**The task**
Retype the listing exactly, minus its pictures.

**Extracted information**
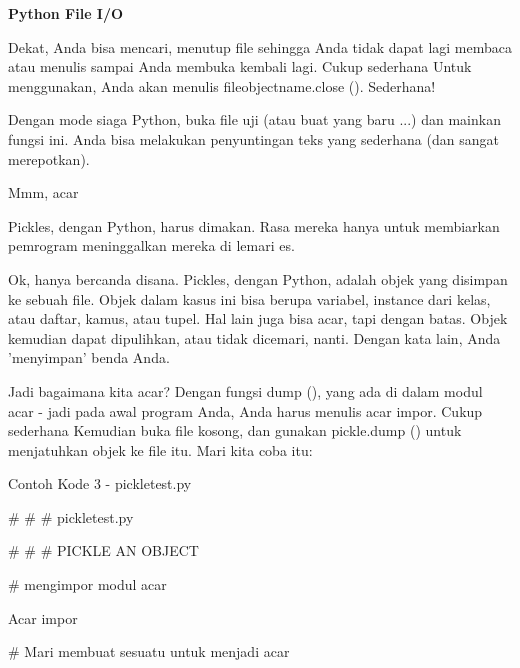 \begin{center}{\fontsize{24pt}{24pt}\selectfont \textbf{Python File I/O} \\}
\vspace{12pt}

Dekat, Anda bisa mencari, menutup file sehingga Anda tidak dapat lagi membaca atau menulis sampai Anda membuka kembali lagi. Cukup sederhana Untuk menggunakan, Anda akan menulis fileobjectname.close (). Sederhana! 

\vspace{12pt}

Dengan mode siaga Python, buka file uji (atau buat yang baru ...) dan mainkan fungsi ini. Anda bisa melakukan penyuntingan teks yang sederhana (dan sangat merepotkan). 

Mmm, acar 

\vspace{12pt}
 
Pickles, dengan Python, harus dimakan. Rasa mereka hanya untuk membiarkan pemrogram meninggalkan mereka di lemari es. 

\vspace{12pt}
 
Ok, hanya bercanda disana. Pickles, dengan Python, adalah objek yang disimpan ke sebuah file. Objek dalam kasus ini bisa berupa variabel, instance dari kelas, atau daftar, kamus, atau tupel. Hal lain juga bisa acar, tapi dengan batas. Objek kemudian dapat dipulihkan, atau tidak dicemari, nanti. Dengan kata lain, Anda 'menyimpan' benda Anda. 

\vspace{12pt}
 
Jadi bagaimana kita acar? Dengan fungsi dump (), yang ada di dalam modul acar - jadi pada awal program Anda, Anda harus menulis acar impor. Cukup sederhana Kemudian buka file kosong, dan gunakan pickle.dump () untuk menjatuhkan objek ke file itu. Mari kita coba itu: 

Contoh Kode 3 - pickletest.py

\vspace{12pt}

 $  \#  $ $  \#  $ $  \#  $ pickletest.py 
 
 $  \#  $ $  \#  $ $  \#  $ PICKLE AN OBJECT 
 
\vspace{12pt}

 $  \#  $ mengimpor modul acar 
 
Acar impor 

\vspace{12pt}
 
 $  \#  $ Mari membuat sesuatu untuk menjadi acar 
 

\end{center}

**Solution to this problem**
 \begin{center}{\fontsize{24pt}{24pt}\selectfont \textbf{Python File I/O} \\}
\vspace{12pt}

Dekat, Anda bisa mencari, menutup file sehingga Anda tidak dapat lagi membaca atau menulis sampai Anda membuka kembali lagi. Cukup sederhana Untuk menggunakan, Anda akan menulis fileobjectname.close (). Sederhana! 

\vspace{12pt}

Dengan mode siaga Python, buka file uji (atau buat yang baru ...) dan mainkan fungsi ini. Anda bisa melakukan penyuntingan teks yang sederhana (dan sangat merepotkan). 

Mmm, acar 

\vspace{12pt}
 
Pickles, dengan Python, harus dimakan. Rasa mereka hanya untuk membiarkan pemrogram meninggalkan mereka di lemari es. 

\vspace{12pt}
 
Ok, hanya bercanda disana. Pickles, dengan Python, adalah objek yang disimpan ke sebuah file. Objek dalam kasus ini bisa berupa variabel, instance dari kelas, atau daftar, kamus, atau tupel. Hal lain juga bisa acar, tapi dengan batas. Objek kemudian dapat dipulihkan, atau tidak dicemari, nanti. Dengan kata lain, Anda 'menyimpan' benda Anda. 

\vspace{12pt}
 
Jadi bagaimana kita acar? Dengan fungsi dump (), yang ada di dalam modul acar - jadi pada awal program Anda, Anda harus menulis acar impor. Cukup sederhana Kemudian buka file kosong, dan gunakan pickle.dump () untuk menjatuhkan objek ke file itu. Mari kita coba itu: 

Contoh Kode 3 - pickletest.py

\vspace{12pt}

 $  \#  $ $  \#  $ $  \#  $ pickletest.py 
 
 $  \#  $ $  \#  $ $  \#  $ PICKLE AN OBJECT 
 
\vspace{12pt}

 $  \#  $ mengimpor modul acar 
 
Acar impor 

\vspace{12pt}
 
 $  \#  $ Mari membuat sesuatu untuk menjadi acar 
 

\end{center}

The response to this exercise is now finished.